Until now, Fiorina has defended her use of the “92 percent” figure as accurate.

But she also kept on with the misleading nonsense anyway:

“The fact-checkers are correct,” she said. “The 92 percent — it turns out — was the first three and a half years of [President] Barack Obama’s term and in the final six months of his term things improved,” she said Sunday.

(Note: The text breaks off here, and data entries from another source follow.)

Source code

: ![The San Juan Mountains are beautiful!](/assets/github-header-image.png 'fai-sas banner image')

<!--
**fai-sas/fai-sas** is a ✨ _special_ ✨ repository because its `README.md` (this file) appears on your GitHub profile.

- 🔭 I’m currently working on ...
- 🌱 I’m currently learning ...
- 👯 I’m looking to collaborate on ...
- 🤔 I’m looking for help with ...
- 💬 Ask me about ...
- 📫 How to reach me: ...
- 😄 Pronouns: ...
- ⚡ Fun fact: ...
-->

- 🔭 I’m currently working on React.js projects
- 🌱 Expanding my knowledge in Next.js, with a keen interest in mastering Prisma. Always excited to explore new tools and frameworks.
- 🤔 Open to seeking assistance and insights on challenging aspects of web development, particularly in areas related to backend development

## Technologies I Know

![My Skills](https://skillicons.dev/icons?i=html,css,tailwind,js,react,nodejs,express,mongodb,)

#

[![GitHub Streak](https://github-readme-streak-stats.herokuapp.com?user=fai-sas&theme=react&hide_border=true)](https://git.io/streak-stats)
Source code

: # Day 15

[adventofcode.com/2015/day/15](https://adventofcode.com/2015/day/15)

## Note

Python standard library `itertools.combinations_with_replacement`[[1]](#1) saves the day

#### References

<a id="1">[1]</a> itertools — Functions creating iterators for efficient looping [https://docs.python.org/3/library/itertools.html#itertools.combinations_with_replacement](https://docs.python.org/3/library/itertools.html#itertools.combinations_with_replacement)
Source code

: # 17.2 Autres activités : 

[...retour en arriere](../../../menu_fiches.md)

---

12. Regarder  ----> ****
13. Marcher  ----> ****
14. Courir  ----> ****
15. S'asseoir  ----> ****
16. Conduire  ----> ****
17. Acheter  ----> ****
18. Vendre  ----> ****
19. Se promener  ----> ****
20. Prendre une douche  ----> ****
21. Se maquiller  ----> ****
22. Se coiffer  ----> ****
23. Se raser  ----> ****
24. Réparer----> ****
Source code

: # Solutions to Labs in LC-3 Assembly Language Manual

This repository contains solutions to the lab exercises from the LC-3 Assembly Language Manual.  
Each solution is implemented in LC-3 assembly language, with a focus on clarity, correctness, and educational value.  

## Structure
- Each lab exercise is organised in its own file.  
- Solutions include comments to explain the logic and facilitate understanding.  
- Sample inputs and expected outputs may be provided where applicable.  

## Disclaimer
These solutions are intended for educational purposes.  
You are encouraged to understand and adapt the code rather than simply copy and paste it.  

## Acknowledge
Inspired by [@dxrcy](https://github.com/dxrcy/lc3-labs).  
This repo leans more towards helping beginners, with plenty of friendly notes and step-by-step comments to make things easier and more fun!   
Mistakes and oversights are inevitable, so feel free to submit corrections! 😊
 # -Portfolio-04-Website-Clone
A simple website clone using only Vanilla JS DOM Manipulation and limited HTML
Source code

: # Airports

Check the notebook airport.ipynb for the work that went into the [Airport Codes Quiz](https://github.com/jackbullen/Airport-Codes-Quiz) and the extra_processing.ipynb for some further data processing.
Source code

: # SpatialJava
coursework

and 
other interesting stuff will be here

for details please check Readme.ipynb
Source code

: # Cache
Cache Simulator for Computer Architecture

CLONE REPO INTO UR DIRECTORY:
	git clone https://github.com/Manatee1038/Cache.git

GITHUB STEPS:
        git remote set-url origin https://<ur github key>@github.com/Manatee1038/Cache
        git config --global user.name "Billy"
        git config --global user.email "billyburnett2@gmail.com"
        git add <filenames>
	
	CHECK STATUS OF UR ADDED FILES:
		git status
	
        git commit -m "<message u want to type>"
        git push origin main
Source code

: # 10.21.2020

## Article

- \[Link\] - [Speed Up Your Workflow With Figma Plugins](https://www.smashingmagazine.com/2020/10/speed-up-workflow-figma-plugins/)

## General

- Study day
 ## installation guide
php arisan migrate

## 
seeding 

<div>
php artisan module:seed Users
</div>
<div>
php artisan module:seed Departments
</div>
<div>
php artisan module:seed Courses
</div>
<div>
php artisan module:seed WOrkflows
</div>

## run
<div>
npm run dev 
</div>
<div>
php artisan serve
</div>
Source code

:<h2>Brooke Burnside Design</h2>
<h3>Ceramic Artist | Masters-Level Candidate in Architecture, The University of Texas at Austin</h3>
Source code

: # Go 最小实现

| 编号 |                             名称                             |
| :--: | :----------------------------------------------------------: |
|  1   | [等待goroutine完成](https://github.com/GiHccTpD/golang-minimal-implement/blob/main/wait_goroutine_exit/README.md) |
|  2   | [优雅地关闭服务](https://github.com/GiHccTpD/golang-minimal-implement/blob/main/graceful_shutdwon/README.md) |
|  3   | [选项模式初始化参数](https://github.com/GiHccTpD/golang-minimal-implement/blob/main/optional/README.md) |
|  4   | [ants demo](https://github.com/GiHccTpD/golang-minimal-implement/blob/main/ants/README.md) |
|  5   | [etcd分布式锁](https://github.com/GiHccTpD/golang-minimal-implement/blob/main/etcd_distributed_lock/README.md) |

Here’s the Fact Check which explains that the men had already lost their jobs under George W. Bush’s Great Recession when Obama took office. Honestly, the this person is addicted to peddling bullshit. Of course in that she’s no different than the rest of them, she’s just more emphatic about it:

Romney’s campaign pointed to U.S. Bureau of Labor Statistics employment figures from January 2009, when Obama took office, and March 2012, for all employees and for female employees.

Here they are:

* Total Nonfarm Payroll Jobs:

January 2009: 133,561,000

March 2012: 132,821,000

Net loss: 740,000 jobs.

* Total Female Nonfarm Payroll Jobs

January 2009: 66,122,000

March 2012: 65,439,000

Net loss: 683,000 jobs.

They then divided the net loss among women by the total net loss and came up with 92.3 percent.

Beyond the numbers

The first problem we find with Saul’s tweet is that it begins counting job losses the first month Obama was in office. We have taken points off previous claims for blaming officeholders for situations that existed at the beginning of their administrations, before their policies have had time to take effect. One could reasonably argue that January 2009 employment figures are more a result of President George W. Bush’s policies, at least as far as any president can be blamed or credited for private-sector hiring.

We reached out to Gary Steinberg, spokesman for the BLS, for his take on the claim. He pointed out that women’s job losses are high for that period of time because millions of men had already lost their jobs. Women were next.

“Between January 2009 and March 2012 men lost 57,000 jobs, while women lost 683,000 jobs. This is the reverse of the recession period of December 2007-June 2009 (with an overlap of six months) which saw men lose 5,355,000 jobs and women lose 2,124,000 jobs,” Steinberg told us in an email.

So timing was important. And if you count all those jobs lost beginning in 2007, women account for just 39.7 percent of the total.

Gary Burtless, a labor market expert with the Brookings Institution, explained the gender disparity.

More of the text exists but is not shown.